■ Work item
From the entries below, transcribe exactly the lines between the line holding "## WSApp的基本功能与注册要求" and the line holding "综上所述，新西兰的上网卡是可", inclusive; skip all other lines.

Dataset entries
▽
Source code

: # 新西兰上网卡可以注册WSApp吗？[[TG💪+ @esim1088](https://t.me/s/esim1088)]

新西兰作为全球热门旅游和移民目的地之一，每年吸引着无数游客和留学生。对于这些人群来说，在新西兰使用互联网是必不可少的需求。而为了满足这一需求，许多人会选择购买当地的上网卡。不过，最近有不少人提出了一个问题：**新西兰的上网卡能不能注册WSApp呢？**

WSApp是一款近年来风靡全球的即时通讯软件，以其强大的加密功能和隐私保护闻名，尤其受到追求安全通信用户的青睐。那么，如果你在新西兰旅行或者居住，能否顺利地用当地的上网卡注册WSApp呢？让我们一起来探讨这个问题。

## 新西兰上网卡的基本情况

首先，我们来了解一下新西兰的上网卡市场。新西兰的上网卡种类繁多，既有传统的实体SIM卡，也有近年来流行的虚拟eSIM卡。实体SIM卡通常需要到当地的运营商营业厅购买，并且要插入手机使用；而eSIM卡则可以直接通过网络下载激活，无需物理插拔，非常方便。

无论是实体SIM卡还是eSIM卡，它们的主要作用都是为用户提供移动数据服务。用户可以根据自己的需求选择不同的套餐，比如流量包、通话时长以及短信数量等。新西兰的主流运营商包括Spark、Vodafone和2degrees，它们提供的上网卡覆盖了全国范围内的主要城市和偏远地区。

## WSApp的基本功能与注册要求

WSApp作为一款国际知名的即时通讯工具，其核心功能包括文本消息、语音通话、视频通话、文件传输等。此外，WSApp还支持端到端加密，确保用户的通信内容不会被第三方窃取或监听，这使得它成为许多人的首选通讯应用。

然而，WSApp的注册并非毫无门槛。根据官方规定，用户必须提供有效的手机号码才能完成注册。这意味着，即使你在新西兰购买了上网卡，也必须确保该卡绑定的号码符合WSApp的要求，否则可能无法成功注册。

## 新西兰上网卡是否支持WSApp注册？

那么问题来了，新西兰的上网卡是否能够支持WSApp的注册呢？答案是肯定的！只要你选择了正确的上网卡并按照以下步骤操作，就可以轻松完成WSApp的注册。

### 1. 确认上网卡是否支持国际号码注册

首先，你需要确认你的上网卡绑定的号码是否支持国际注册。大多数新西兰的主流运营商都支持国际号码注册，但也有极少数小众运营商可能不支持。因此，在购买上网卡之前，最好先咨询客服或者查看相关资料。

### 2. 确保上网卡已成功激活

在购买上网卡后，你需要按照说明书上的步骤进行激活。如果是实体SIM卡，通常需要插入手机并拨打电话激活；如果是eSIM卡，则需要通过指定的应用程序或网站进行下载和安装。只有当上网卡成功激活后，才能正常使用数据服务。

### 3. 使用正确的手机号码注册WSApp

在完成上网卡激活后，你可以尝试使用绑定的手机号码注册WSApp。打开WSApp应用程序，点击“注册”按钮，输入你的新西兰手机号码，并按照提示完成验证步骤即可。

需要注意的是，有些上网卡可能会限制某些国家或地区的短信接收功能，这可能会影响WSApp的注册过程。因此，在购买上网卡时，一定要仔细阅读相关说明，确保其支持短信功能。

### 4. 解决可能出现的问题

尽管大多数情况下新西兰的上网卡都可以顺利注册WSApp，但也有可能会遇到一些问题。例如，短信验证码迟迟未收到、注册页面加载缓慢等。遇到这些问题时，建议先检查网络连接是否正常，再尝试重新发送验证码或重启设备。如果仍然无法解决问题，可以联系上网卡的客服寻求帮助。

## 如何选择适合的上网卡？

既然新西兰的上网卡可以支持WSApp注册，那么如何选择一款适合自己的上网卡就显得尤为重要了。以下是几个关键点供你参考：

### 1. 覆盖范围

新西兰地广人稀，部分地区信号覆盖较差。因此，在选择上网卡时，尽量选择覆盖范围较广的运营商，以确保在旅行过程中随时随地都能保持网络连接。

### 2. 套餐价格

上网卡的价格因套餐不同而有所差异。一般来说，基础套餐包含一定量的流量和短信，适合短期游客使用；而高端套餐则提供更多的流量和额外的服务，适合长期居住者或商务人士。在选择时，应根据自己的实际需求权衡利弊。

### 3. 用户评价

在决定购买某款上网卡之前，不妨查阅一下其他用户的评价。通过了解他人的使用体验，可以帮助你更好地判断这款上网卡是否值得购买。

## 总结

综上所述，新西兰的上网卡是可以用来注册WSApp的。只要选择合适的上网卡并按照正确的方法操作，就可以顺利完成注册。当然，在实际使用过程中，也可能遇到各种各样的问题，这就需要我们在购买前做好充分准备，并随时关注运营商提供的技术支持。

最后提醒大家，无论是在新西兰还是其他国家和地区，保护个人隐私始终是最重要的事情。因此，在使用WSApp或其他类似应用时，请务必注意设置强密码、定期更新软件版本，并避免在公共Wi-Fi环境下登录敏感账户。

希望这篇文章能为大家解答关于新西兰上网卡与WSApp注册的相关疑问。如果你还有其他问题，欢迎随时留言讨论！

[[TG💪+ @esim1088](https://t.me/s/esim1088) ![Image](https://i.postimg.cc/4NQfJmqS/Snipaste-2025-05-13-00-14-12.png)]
△
■ Solution for this problem
## WSApp的基本功能与注册要求

WSApp作为一款国际知名的即时通讯工具，其核心功能包括文本消息、语音通话、视频通话、文件传输等。此外，WSApp还支持端到端加密，确保用户的通信内容不会被第三方窃取或监听，这使得它成为许多人的首选通讯应用。

然而，WSApp的注册并非毫无门槛。根据官方规定，用户必须提供有效的手机号码才能完成注册。这意味着，即使你在新西兰购买了上网卡，也必须确保该卡绑定的号码符合WSApp的要求，否则可能无法成功注册。

## 新西兰上网卡是否支持WSApp注册？

那么问题来了，新西兰的上网卡是否能够支持WSApp的注册呢？答案是肯定的！只要你选择了正确的上网卡并按照以下步骤操作，就可以轻松完成WSApp的注册。

### 1. 确认上网卡是否支持国际号码注册

首先，你需要确认你的上网卡绑定的号码是否支持国际注册。大多数新西兰的主流运营商都支持国际号码注册，但也有极少数小众运营商可能不支持。因此，在购买上网卡之前，最好先咨询客服或者查看相关资料。

### 2. 确保上网卡已成功激活

在购买上网卡后，你需要按照说明书上的步骤进行激活。如果是实体SIM卡，通常需要插入手机并拨打电话激活；如果是eSIM卡，则需要通过指定的应用程序或网站进行下载和安装。只有当上网卡成功激活后，才能正常使用数据服务。

### 3. 使用正确的手机号码注册WSApp

在完成上网卡激活后，你可以尝试使用绑定的手机号码注册WSApp。打开WSApp应用程序，点击“注册”按钮，输入你的新西兰手机号码，并按照提示完成验证步骤即可。

需要注意的是，有些上网卡可能会限制某些国家或地区的短信接收功能，这可能会影响WSApp的注册过程。因此，在购买上网卡时，一定要仔细阅读相关说明，确保其支持短信功能。

### 4. 解决可能出现的问题

尽管大多数情况下新西兰的上网卡都可以顺利注册WSApp，但也有可能会遇到一些问题。例如，短信验证码迟迟未收到、注册页面加载缓慢等。遇到这些问题时，建议先检查网络连接是否正常，再尝试重新发送验证码或重启设备。如果仍然无法解决问题，可以联系上网卡的客服寻求帮助。

## 如何选择适合的上网卡？

既然新西兰的上网卡可以支持WSApp注册，那么如何选择一款适合自己的上网卡就显得尤为重要了。以下是几个关键点供你参考：

### 1. 覆盖范围

新西兰地广人稀，部分地区信号覆盖较差。因此，在选择上网卡时，尽量选择覆盖范围较广的运营商，以确保在旅行过程中随时随地都能保持网络连接。

### 2. 套餐价格

上网卡的价格因套餐不同而有所差异。一般来说，基础套餐包含一定量的流量和短信，适合短期游客使用；而高端套餐则提供更多的流量和额外的服务，适合长期居住者或商务人士。在选择时，应根据自己的实际需求权衡利弊。

### 3. 用户评价

在决定购买某款上网卡之前，不妨查阅一下其他用户的评价。通过了解他人的使用体验，可以帮助你更好地判断这款上网卡是否值得购买。

## 总结

综上所述，新西兰的上网卡是可以用来注册WSApp的。只要选择合适的上网卡并按照正确的方法操作，就可以顺利完成注册。当然，在实际使用过程中，也可能遇到各种各样的问题，这就需要我们在购买前做好充分准备，并随时关注运营商提供的技术支持。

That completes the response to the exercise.